Winter’s icy cold can be exacerbated by strong winds. Left unchecked, this cold air can penetrate windows, doors and other small openings in your home’s facade. An evergreen windbreak can reduce wind velocity by two-thirds and reduce heating bills by 20 to 30 percent.
Use evergreen trees at least twice the height of your home and plant them perpendicular to the prevailing winter winds. Tall, dense trees will guide the wind upward and over the downwind area for a distance of up to 10 times the height of the windbreak.
The calmest zone, however, will be within a distance of one to two tree heights from the windbreak.

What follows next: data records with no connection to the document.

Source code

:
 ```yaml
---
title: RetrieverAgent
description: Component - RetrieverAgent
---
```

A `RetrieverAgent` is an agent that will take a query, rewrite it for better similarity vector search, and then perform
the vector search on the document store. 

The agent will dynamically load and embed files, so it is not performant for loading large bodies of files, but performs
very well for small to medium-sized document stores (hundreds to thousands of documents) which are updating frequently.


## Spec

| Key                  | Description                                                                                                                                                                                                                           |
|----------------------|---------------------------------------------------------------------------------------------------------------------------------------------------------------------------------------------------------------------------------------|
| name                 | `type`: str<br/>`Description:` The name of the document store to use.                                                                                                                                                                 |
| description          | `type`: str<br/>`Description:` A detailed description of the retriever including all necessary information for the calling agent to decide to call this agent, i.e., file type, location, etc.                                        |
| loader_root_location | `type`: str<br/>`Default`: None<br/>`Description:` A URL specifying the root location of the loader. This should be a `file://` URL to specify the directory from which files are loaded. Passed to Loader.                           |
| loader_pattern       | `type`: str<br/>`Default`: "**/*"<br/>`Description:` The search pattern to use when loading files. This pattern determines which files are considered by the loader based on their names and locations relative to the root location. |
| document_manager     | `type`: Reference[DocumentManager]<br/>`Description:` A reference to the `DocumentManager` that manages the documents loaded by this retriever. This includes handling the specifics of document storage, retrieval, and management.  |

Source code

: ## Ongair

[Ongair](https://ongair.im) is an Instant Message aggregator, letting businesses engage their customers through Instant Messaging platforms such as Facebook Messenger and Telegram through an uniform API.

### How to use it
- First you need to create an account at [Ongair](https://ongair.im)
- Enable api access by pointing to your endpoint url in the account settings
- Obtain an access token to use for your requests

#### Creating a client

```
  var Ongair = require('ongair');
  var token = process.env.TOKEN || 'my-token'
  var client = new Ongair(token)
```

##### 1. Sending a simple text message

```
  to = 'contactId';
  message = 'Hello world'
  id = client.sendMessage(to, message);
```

Trees should be sited no closer than 10 feet to the house, but within 50 feet of it. Tall evergreen trees should be planted 10 to 20 feet apart in rows or clusters for maximum effect.
When selecting trees for a windbreak, keep in mind:
- The trees should be evergreen and have branches all the way to the ground.
- The trees should be well adapted to your site’s growing conditions — think native — so they will grow tall and dense.
- When planting a windbreak close to buildings, it’s especially important to select trees with strong wood to help prevent storm damage. Plan to enlist the help of a certified arborist to keep your trees healthy and ensure a long life.
Evergreen trees to consider include:
- Colorado blue spruce (Picea pungens, zones 2 to 7), shown here
- Alaska cedar (Chamaecyparis nootkatensis, zones 4 to 8)
- White fir (Abies concolor, zones 4 to 7)
- American arborvitae (Thuja occidentalis, zones 3 to 8)
Consider adding windbreaks to protect outdoor living spaces as well — even if they’re used predominantly in the summer. Outdoor activities such as swimming and dining are much more enjoyable in a calm setting.
Reduced wind velocity will also help conserve water by reducing water loss via evaporation and oversplash in fountains, waterfalls, pools and ponds.